If the first node or nodes are affected, further surgery to remove some or all of the remaining lymph nodes may be recommended. Sentinel lymph node biopsy is not suitable if tests before your operation show that your lymph nodes contain cancer cells. In this case it is likely that your surgeon will recommend a lymph node clearance.
Find out more information about breast surgery, including lymph node removal and sentinel lymph node biopsy.
Adjuvant (additional) treatment
After surgery, you may need further treatment. This is called adjuvant (additional) therapy and includes chemotherapy, radiotherapy, hormone therapy and targeted therapy.
The aim of these treatments is to reduce the risk of breast cancer returning in the same breast or developing in the opposite breast or spreading somewhere else in the body.
If you have breast-conserving surgery, it is likely your specialist team will recommend that your treatment includes radiotherapy.
In some circumstances, you may be recommended to have radiotherapy to the chest wall after a mastectomy, for example if some lymph nodes under the arm are affected.
For some people chemotherapy may be recommended. Sometimes chemotherapy is given before surgery to try to shrink the cancer. This is called neo adjuvant or primary chemotherapy.
Whether or not you’re offered chemotherapy depends on various features of the cancer, including its size, its grade and whether the lymph nodes are affected.
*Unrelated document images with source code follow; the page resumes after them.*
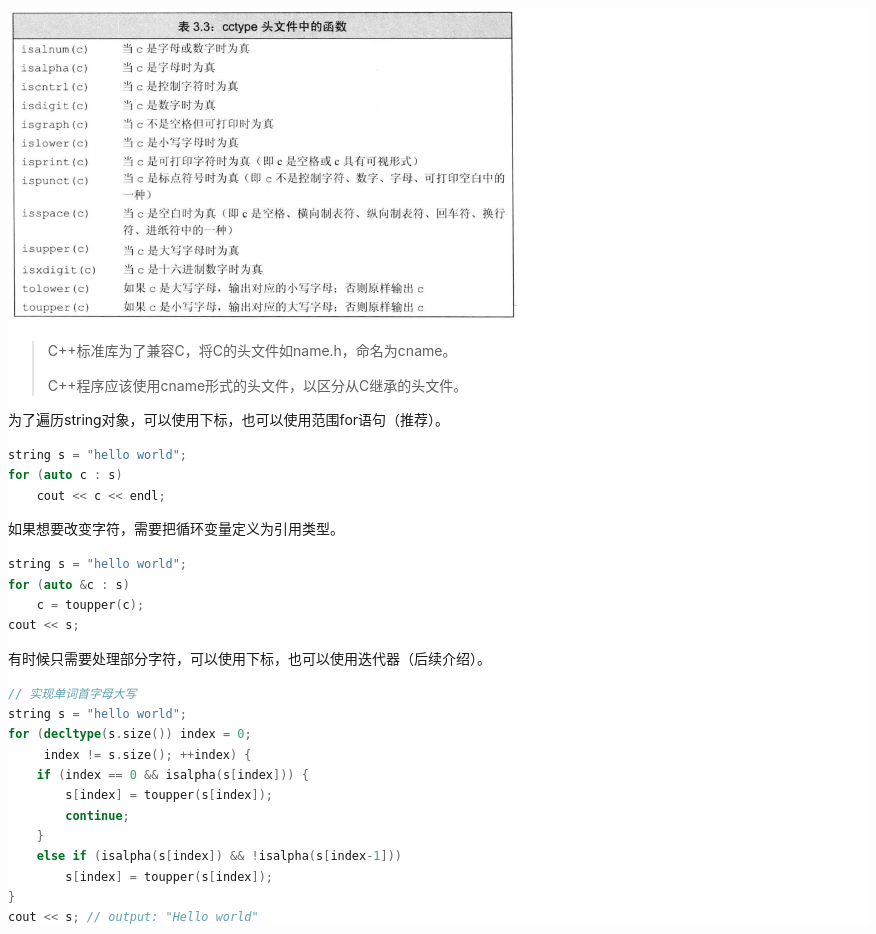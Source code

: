 <img src="C++ Primer Chapter 3 字符串、向量和数组/image-20201130125720977.png" alt="image-20201130125720977" style="zoom:50%;" />

> C++标准库为了兼容C，将C的头文件如name.h，命名为cname。
>
> C++程序应该使用cname形式的头文件，以区分从C继承的头文件。

为了遍历string对象，可以使用下标，也可以使用范围for语句（推荐）。

```c++
string s = "hello world";
for (auto c : s)
    cout << c << endl;
```

如果想要改变字符，需要把循环变量定义为引用类型。

```c++
string s = "hello world";
for (auto &c : s)
    c = toupper(c);
cout << s;
```

有时候只需要处理部分字符，可以使用下标，也可以使用迭代器（后续介绍）。

```c++
// 实现单词首字母大写
string s = "hello world";
for (decltype(s.size()) index = 0;
     index != s.size(); ++index) {
    if (index == 0 && isalpha(s[index])) {
        s[index] = toupper(s[index]);
        continue;
    }
    else if (isalpha(s[index]) && !isalpha(s[index-1]))
        s[index] = toupper(s[index]);
}
cout << s; // output: "Hello world"
```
Hormone therapy will only be prescribed if your breast cancer has receptors within the cells that bind to the hormone oestrogen and stimulate the cancer to grow. This is known as oestrogen receptor positive (ER+) breast cancer.
All breast cancers are tested for oestrogen receptors using tissue from a biopsy or after surgery. However medullary breast cancer is more likely to be oestrogen receptor negative (ER –). If this is the case, then hormone therapy will not be of any benefit to you.
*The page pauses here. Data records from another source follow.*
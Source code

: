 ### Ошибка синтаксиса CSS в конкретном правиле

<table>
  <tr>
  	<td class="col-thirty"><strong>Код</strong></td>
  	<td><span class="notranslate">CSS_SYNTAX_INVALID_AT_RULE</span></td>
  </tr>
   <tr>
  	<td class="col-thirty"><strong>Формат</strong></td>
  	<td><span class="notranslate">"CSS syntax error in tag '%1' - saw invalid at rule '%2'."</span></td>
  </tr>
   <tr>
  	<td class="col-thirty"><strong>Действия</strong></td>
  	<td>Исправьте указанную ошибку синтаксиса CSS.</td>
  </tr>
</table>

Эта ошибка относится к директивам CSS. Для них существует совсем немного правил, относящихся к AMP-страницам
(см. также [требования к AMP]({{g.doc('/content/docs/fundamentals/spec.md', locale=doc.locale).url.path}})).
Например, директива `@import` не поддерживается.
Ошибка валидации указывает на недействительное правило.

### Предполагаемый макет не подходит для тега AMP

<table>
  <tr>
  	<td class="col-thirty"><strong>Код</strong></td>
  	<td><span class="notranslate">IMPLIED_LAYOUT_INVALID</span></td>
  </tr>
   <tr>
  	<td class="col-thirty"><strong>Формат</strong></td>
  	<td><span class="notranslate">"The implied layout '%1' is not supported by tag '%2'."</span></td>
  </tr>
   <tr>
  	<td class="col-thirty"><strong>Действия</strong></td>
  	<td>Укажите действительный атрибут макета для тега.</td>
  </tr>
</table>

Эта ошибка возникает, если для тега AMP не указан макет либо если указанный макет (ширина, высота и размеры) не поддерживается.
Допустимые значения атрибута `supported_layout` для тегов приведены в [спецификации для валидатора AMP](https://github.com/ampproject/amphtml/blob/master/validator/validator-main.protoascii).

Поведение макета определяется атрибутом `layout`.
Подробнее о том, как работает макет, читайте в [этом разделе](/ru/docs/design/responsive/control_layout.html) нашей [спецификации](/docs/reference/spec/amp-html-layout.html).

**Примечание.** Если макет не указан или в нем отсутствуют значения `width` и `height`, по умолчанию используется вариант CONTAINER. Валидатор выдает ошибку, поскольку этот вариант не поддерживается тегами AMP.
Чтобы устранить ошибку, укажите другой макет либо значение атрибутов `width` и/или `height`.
Find out more about when hormone therapy is given.
This is a group of drugs that block the growth and spread of cancer by interfering with the biology of the cancer cells. They target specific processes in the cells that cause cancer to grow.
Targeted therapies may be more effective and less harmful to normal cells than other cancer treatments. The most well known targeted therapy is trastuzumab (Herceptin). Only people whose cancer has high levels of HER2 (HER2 positive), a protein that makes cancer cells grow, will benefit from having trastuzumab.
Medullary breast cancer tends to be HER2 negative, meaning that trastuzumab will not be of any benefit.
When breast cancers are HER2 negative, oestrogen negative and also test negative for progesterone receptors, this is referred to as ‘triple negative’ breast cancer. This is quite common in medullary breast cancer.
If you have triple negative breast cancer, you may feel concerned that you are not able to have treatments such as trastuzumab or hormone therapy. However, people diagnosed with medullary breast cancer generally have a better prognosis (outlook) than people with other types of breast cancer.